● Instructions for the task
Look through the data below and show every line that includes "extending".
++++++++
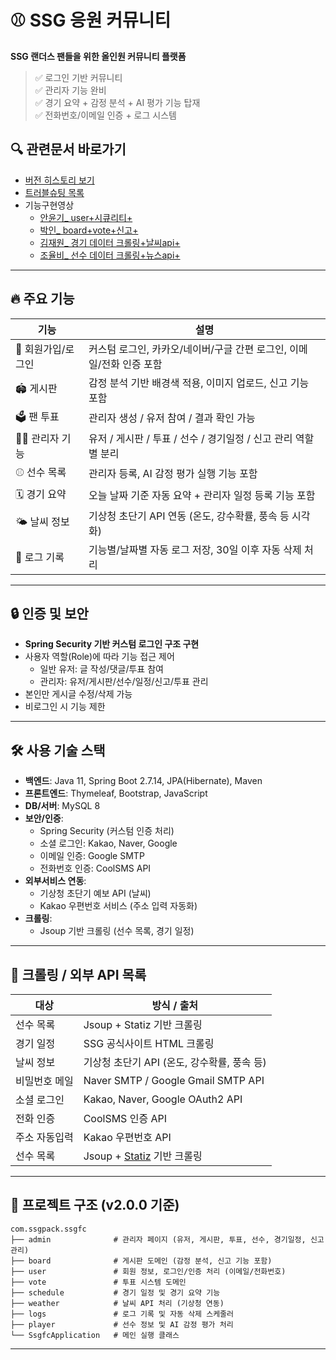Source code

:# ⚾ SSG 응원 커뮤니티

**SSG 랜더스 팬들을 위한 올인원 커뮤니티 플랫폼**  

> ✅ 로그인 기반 커뮤니티  
> ✅ 관리자 기능 완비  
> ✅ 경기 요약 + 감정 분석 + AI 평가 기능 탑재  
> ✅ 전화번호/이메일 인증 + 로그 시스템

## 🔍 관련문서 바로가기
- [버전 히스토리 보기](./version.md)
- [트러블슈팅 목록](https://github.com/yoon0416/ssgpack/blob/main/%ED%8A%B8%EB%9F%AC%EB%B8%94%EC%8A%88%ED%8C%85.md)
- 기능구현영상
  - [안윤기_ user+시큐리티+](https://youtu.be/pWBEOX9JKqc)
  - [박인_ board+vote+신고+](https://youtu.be/ePs5JN8RhW0)
  - [김재원_ 경기 데이터 크롤링+날씨api+](https://youtu.be/nX0wIDsvyUM)
  - [조율비_ 선수 데이터 크롤링+뉴스api+](https://www.youtube.com/watch?v=q3qigNTTAMc)

---

## 🔥 주요 기능

| 기능 | 설명 |
|--------|-------|
| 👤 회원가입/로그인 | 커스텀 로그인, 카카오/네이버/구글 간편 로그인, 이메일/전화 인증 포함 |
| 🏟️ 게시판 | 감정 분석 기반 배경색 적용, 이미지 업로드, 신고 기능 포함 |
| 🗳️ 팬 투표 | 관리자 생성 / 유저 참여 / 결과 확인 가능 |
| 🧑‍💼 관리자 기능 | 유저 / 게시판 / 투표 / 선수 / 경기일정 / 신고 관리 역할별 분리 |
| ⚾ 선수 목록 | 관리자 등록, AI 감정 평가 실행 기능 포함 |
| 🗓️ 경기 요약 | 오늘 날짜 기준 자동 요약 + 관리자 일정 등록 기능 포함 |
| 🌤️ 날씨 정보 | 기상청 초단기 API 연동 (온도, 강수확률, 풍속 등 시각화) |
| 📄 로그 기록 | 기능별/날짜별 자동 로그 저장, 30일 이후 자동 삭제 처리 |

---

## 🔒 인증 및 보안
- **Spring Security 기반 커스텀 로그인 구조 구현**
- 사용자 역할(Role)에 따라 기능 접근 제어
  - 일반 유저: 글 작성/댓글/투표 참여
  - 관리자: 유저/게시판/선수/일정/신고/투표 관리
- 본인만 게시글 수정/삭제 가능
- 비로그인 시 기능 제한

---

## 🛠️ 사용 기술 스택
- **백엔드**: Java 11, Spring Boot 2.7.14, JPA(Hibernate), Maven
- **프론트엔드**: Thymeleaf, Bootstrap, JavaScript
- **DB/서버**: MySQL 8
- **보안/인증**:
  - Spring Security (커스텀 인증 처리)
  - 소셜 로그인: Kakao, Naver, Google
  - 이메일 인증: Google SMTP
  - 전화번호 인증: CoolSMS API
- **외부서비스 연동**:
  - 기상청 초단기 예보 API (날씨)
  - Kakao 우편번호 서비스 (주소 입력 자동화)
- **크롤링**:
  - Jsoup 기반 크롤링 (선수 목록, 경기 일정)

---

## 📆 크롤링 / 외부 API 목록

| 대상 | 방식 / 출처 |
|--------|-------------|
| 선수 목록 | Jsoup + Statiz 기반 크롤링 |
| 경기 일정 | SSG 공식사이트 HTML 크롤링 |
| 날씨 정보 | 기상청 초단기 API (온도, 강수확률, 풍속 등) |
| 비밀번호 메일 | Naver SMTP / Google Gmail SMTP API |
| 소셜 로그인 | Kakao, Naver, Google OAuth2 API |
| 전화 인증 | CoolSMS 인증 API |
| 주소 자동입력 | Kakao 우편번호 API |
| 선수 목록 | Jsoup + [Statiz](https://statiz.sporki.com/) 기반 크롤링 |

---

## 📂 프로젝트 구조 (v2.0.0 기준)

```
com.ssgpack.ssgfc
├── admin              # 관리자 페이지 (유저, 게시판, 투표, 선수, 경기일정, 신고 관리)
├── board              # 게시판 도메인 (감정 분석, 신고 기능 포함)
├── user               # 회원 정보, 로그인/인증 처리 (이메일/전화번호)
├── vote               # 투표 시스템 도메인
├── schedule           # 경기 일정 및 경기 요약 기능
├── weather            # 날씨 API 처리 (기상청 연동)
├── logs               # 로그 기록 및 자동 삭제 스케줄러
├── player             # 선수 정보 및 AI 감정 평가 처리
└── SsgfcApplication   # 메인 실행 클래스
```

---


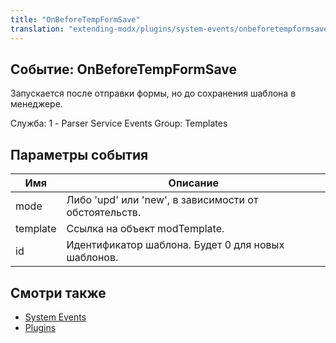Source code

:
 ```yaml
---
title: "OnBeforeTempFormSave"
translation: "extending-modx/plugins/system-events/onbeforetempformsave"
---
```


## Событие: OnBeforeTempFormSave

Запускается после отправки формы, но до сохранения шаблона в менеджере.

Служба: 1 - Parser Service Events
Group: Templates

## Параметры события

| Имя      | Описание                                              |
| -------- | ----------------------------------------------------- |
| mode     | Либо 'upd' или 'new', в зависимости от обстоятельств. |
| template | Ссылка на объект modTemplate.                         |
| id       | Идентификатор шаблона. Будет 0 для новых шаблонов.    |

## Смотри также

- [System Events](extending-modx/plugins/system-events "System Events")
- [Plugins](extending-modx/plugins "Plugins")
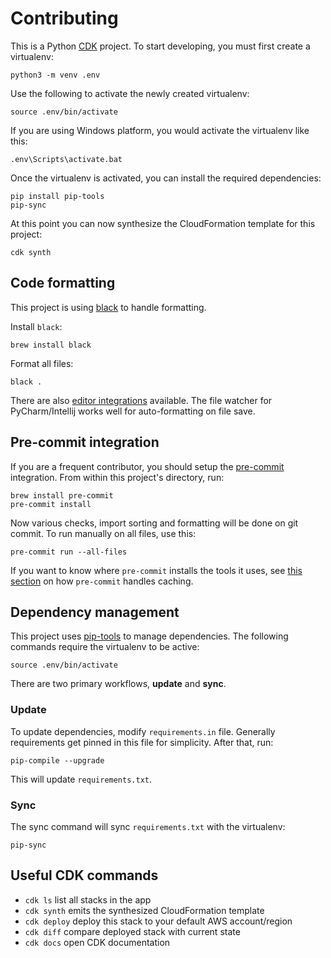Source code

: # Contributing

This is a Python [CDK][getting-started] project. To start developing, you must first
create a virtualenv:

```shell script
python3 -m venv .env
```

Use the following to activate the newly created virtualenv:

```shell script
source .env/bin/activate
```

If you are using Windows platform, you would activate the virtualenv like this:

```shell script
.env\Scripts\activate.bat
```

Once the virtualenv is activated, you can install the required dependencies:

```shell script
pip install pip-tools
pip-sync
```

At this point you can now synthesize the CloudFormation template for this project:

```shell script
cdk synth
```

## Code formatting

This project is using [black][black] to handle formatting.

Install `black`:

```shell script
brew install black
```

Format all files:

```shell script
black .
```

There are also [editor integrations][black-editor] available. The file watcher for
PyCharm/Intellij works well for auto-formatting on file save.

## Pre-commit integration

If you are a frequent contributor, you should setup the [pre-commit][pre-commit]
integration. From within this project's directory, run:

```shell script
brew install pre-commit
pre-commit install
```

Now various checks, import sorting and formatting will be done on git commit. To run
manually on all files, use this:

```shell script
pre-commit run --all-files
```

If you want to know where `pre-commit` installs the tools it uses, see [this
section][pre-commit-cache] on how `pre-commit` handles caching.

## Dependency management

This project uses [pip-tools][pip-tools] to manage dependencies. The following commands
require the virtualenv to be active:

```shell script
source .env/bin/activate
```

There are two primary workflows, **update** and **sync**.

### Update

To update dependencies, modify `requirements.in` file. Generally requirements get pinned
in this file for simplicity. After that, run:

```shell script
pip-compile --upgrade
```

This will update `requirements.txt`.

### Sync

The sync command will sync `requirements.txt` with the virtualenv:

```shell script
pip-sync
```

## Useful CDK commands

- `cdk ls` list all stacks in the app
- `cdk synth` emits the synthesized CloudFormation template
- `cdk deploy` deploy this stack to your default AWS account/region
- `cdk diff` compare deployed stack with current state
- `cdk docs` open CDK documentation

[getting-started]: https://docs.aws.amazon.com/cdk/latest/guide/getting_started.html
[black]: https://github.com/psf/black
[black-editor]: https://black.readthedocs.io/en/stable/editor_integration.html
[pre-commit]: https://pre-commit.com
[pre-commit-cache]: https://pre-commit.com/#managing-ci-caches
[pip-tools]: https://github.com/jazzband/pip-tools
++++++++
● Task solution
translation: "extending-modx/plugins/system-events/onbeforetempformsave"
- [System Events](extending-modx/plugins/system-events "System Events")
- [Plugins](extending-modx/plugins "Plugins")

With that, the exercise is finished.